- [Activity]:
Return all lines below containing the word "nossa".

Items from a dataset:

Content starts

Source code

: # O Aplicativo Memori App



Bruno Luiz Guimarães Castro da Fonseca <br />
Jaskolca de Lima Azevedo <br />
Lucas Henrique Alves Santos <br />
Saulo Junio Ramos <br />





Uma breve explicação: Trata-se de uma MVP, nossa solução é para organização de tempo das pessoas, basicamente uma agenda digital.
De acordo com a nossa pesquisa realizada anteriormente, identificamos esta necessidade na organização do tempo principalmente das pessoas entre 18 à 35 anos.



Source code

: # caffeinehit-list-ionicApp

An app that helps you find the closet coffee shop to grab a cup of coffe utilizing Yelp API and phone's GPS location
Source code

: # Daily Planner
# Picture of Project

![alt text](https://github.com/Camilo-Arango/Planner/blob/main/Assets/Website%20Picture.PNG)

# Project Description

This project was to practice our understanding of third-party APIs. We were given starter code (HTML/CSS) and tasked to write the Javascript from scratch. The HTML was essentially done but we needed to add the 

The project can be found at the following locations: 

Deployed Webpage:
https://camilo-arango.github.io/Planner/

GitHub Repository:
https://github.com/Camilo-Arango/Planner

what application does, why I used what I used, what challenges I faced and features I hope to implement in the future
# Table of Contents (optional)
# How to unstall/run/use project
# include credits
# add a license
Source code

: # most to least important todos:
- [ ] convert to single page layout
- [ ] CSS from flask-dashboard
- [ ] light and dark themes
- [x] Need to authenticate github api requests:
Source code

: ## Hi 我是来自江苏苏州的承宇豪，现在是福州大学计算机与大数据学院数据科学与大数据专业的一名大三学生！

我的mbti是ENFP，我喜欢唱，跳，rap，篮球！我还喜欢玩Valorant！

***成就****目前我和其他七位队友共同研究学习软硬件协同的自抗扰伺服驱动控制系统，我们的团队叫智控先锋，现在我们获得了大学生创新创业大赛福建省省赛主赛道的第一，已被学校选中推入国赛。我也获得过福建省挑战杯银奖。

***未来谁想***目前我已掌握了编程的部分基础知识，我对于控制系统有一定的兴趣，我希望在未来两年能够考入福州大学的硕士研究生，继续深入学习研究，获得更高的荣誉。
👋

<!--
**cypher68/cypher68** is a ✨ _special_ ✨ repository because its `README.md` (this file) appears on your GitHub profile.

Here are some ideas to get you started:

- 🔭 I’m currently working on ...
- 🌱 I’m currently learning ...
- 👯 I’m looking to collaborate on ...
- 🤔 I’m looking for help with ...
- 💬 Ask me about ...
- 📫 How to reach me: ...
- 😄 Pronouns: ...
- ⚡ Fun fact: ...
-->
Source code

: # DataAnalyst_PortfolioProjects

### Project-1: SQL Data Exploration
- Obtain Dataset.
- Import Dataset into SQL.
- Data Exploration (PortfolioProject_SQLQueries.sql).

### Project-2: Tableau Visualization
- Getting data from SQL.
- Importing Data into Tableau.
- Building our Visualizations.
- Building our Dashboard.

Content ends

- [Result of the exercise]:
Uma breve explicação: Trata-se de uma MVP, nossa solução é para organização de tempo das pessoas, basicamente uma agenda digital.
De acordo com a nossa pesquisa realizada anteriormente, identificamos esta necessidade na organização do tempo principalmente das pessoas entre 18 à 35 anos.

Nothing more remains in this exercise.